Осень 1921-го

We use cookies. Read the Privacy and Cookie Policy

Осень 1921-го

Приехав в Латвию, Лили Брик практически сразу же (15 октября), написала Маяковскому:

«… очевидно, из моего дальнейшего продвижения ничего не выйдет, и я недели через две буду в Москве».

Через несколько дней в Москву полетело новое послание: «Волосик, милый, попробуй взять для меня командировку в Лондон у Анатолия Васильевича. Здесь они не имеют права давать: оно должно идти из Москвы. Вообще я, оказывается, всё сделала не так как нужно».

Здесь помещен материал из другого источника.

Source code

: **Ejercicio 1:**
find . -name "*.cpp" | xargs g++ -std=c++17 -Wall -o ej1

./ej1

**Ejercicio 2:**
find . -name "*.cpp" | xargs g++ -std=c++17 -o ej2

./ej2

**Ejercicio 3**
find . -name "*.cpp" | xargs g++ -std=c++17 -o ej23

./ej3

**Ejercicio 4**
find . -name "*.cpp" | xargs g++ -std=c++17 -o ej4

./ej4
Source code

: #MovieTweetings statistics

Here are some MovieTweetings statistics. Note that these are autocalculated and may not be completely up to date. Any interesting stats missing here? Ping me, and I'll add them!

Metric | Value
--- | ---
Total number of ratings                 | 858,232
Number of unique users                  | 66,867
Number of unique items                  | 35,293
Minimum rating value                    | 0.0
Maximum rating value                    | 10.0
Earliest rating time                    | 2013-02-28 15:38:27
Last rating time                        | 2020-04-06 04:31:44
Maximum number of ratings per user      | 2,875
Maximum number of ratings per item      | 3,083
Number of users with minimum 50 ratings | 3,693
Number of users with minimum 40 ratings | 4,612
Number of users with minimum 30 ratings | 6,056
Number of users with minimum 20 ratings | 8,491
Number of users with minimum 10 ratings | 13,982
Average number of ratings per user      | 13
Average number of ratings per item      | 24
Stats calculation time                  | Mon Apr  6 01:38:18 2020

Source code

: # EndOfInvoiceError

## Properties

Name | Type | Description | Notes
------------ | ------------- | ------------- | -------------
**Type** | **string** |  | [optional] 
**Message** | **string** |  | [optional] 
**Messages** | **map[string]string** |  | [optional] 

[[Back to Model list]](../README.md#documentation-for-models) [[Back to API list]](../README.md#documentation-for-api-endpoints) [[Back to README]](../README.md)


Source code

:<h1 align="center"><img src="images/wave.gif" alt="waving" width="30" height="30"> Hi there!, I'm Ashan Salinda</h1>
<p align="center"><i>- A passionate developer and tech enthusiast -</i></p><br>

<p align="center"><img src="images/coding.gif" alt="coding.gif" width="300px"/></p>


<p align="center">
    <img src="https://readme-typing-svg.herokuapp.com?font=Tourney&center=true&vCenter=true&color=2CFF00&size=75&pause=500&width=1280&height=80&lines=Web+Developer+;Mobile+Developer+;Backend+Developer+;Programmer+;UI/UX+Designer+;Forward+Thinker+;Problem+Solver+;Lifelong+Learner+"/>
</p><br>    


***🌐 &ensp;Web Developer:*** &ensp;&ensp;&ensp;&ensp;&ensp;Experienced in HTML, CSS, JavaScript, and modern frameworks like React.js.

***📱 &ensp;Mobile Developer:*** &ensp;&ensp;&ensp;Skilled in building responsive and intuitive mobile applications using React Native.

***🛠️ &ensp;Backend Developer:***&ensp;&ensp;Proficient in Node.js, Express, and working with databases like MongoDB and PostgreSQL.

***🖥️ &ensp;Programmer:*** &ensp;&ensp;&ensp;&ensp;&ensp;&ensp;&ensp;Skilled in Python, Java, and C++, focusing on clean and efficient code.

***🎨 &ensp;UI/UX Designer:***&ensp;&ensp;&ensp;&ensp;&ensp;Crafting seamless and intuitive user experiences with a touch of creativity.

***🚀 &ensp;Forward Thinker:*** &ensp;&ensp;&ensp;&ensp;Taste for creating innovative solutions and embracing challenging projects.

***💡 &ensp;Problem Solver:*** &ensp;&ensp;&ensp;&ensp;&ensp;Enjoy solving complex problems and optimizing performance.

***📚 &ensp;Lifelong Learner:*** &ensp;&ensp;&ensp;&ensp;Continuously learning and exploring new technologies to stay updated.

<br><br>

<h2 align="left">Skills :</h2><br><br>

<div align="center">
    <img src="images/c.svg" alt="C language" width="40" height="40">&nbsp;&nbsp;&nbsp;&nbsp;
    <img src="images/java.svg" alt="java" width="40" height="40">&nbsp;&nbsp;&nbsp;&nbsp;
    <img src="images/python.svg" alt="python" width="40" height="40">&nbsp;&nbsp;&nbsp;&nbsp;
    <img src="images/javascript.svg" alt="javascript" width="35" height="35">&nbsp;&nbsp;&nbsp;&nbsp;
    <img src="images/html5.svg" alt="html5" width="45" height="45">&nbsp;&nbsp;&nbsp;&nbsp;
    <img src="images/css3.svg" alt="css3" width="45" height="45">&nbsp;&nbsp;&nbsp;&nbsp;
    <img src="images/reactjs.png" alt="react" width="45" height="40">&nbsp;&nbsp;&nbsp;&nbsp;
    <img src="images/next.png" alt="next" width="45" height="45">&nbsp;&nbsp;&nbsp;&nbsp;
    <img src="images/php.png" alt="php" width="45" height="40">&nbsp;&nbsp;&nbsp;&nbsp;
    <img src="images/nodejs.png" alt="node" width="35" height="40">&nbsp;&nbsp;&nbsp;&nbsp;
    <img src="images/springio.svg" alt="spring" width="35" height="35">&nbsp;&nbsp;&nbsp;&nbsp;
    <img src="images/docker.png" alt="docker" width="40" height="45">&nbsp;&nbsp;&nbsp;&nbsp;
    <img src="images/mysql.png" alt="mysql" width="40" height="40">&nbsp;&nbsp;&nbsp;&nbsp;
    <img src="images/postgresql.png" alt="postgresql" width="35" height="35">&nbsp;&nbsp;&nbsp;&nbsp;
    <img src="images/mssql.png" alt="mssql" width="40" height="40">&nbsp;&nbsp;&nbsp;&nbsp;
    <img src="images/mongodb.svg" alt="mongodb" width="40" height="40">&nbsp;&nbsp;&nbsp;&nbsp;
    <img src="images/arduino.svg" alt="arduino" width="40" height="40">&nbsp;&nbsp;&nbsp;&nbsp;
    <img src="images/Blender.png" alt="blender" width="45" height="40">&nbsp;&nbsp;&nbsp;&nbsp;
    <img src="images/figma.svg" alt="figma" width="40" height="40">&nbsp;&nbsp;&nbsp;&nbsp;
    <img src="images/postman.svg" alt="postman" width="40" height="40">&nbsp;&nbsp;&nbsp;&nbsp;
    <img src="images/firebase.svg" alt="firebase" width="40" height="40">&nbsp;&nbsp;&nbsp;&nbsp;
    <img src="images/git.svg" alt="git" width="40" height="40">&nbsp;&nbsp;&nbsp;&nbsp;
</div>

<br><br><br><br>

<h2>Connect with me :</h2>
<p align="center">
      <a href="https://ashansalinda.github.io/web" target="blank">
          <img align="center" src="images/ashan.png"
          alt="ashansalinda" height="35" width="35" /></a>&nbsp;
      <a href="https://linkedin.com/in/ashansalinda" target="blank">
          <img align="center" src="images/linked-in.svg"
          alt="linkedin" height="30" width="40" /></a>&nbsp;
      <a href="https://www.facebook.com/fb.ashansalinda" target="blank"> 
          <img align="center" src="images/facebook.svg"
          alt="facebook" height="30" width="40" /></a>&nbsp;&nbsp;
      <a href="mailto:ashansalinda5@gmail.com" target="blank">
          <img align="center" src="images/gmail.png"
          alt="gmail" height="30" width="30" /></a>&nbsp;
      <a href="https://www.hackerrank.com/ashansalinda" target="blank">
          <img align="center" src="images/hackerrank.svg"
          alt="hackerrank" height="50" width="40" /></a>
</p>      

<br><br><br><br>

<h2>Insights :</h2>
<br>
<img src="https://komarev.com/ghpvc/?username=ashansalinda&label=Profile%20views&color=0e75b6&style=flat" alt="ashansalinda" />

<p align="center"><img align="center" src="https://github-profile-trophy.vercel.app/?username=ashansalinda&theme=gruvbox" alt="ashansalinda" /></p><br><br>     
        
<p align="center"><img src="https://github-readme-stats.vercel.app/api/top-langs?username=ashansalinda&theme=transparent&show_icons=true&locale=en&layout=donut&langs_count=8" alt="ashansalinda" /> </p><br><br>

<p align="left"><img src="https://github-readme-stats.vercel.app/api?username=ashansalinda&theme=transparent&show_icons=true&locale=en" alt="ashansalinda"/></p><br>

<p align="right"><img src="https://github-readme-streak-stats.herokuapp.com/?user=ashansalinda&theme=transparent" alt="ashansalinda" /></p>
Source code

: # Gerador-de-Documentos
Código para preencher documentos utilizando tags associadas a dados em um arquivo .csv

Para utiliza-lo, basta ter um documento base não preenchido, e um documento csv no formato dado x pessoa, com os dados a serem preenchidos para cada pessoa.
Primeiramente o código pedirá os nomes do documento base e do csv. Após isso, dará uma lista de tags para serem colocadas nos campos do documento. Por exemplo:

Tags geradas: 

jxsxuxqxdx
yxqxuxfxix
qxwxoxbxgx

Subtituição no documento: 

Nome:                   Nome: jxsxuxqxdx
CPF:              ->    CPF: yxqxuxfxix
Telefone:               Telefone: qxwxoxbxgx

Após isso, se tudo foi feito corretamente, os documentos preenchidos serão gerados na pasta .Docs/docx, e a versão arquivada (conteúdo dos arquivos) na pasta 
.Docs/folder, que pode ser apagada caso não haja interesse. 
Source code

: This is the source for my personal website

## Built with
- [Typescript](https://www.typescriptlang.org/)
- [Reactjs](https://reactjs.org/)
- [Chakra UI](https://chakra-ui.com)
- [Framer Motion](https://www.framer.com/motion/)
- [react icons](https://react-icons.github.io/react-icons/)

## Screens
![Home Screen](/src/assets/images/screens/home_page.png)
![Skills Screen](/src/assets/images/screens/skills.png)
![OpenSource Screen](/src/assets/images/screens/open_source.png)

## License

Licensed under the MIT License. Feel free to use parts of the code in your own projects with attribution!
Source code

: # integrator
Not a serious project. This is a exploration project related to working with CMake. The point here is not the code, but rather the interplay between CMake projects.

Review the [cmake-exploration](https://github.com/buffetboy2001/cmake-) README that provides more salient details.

Маяковский тут же отправился к Луначарскому. Но нарком уезжал в Петроград, и поэт обратился в РАБИС (профсоюз работников искусств), и оттуда (через наркомат внешней торговли) направили телеграмму Леониду Красину, главе советской торговой миссии в Англии:

«Телеграфируйте согласие перевод сотрудницы отделения Риге художницы Брик Лондон».

Проделав всё это, Маяковский сообщил Лили:

«Если Красин согласен, а он тебе обещал, тебя переведут». Началось ожидание.

Тем временем в издательстве «Петрополис» вышла пятая книга стихов Анны Ахматовой «Anno Domini МСМХХІ», что в переводе с латинского означает «Лето господне 1921». В книге было стихотворение, начинавшееся словами:

«Всё расхищено, предано, продано,

Чёрной смерти мелькнуло крыло,

Всё голодной тоскою изглодано…»

Россию в тот момент покидал Алексей Максимович Горький. Валентина Ходасевич писала, что ещё весной…

«… шли разговоры о выезде Алексея Максимовича за границу – лечиться. Уже и Владимир Ильич Ленин уговаривал его. Поначалу Алексей Максимович сопротивлялся. Здоровье его ухудшалось, и понятно было, что ему необходимо, чтобы поправиться, уехать…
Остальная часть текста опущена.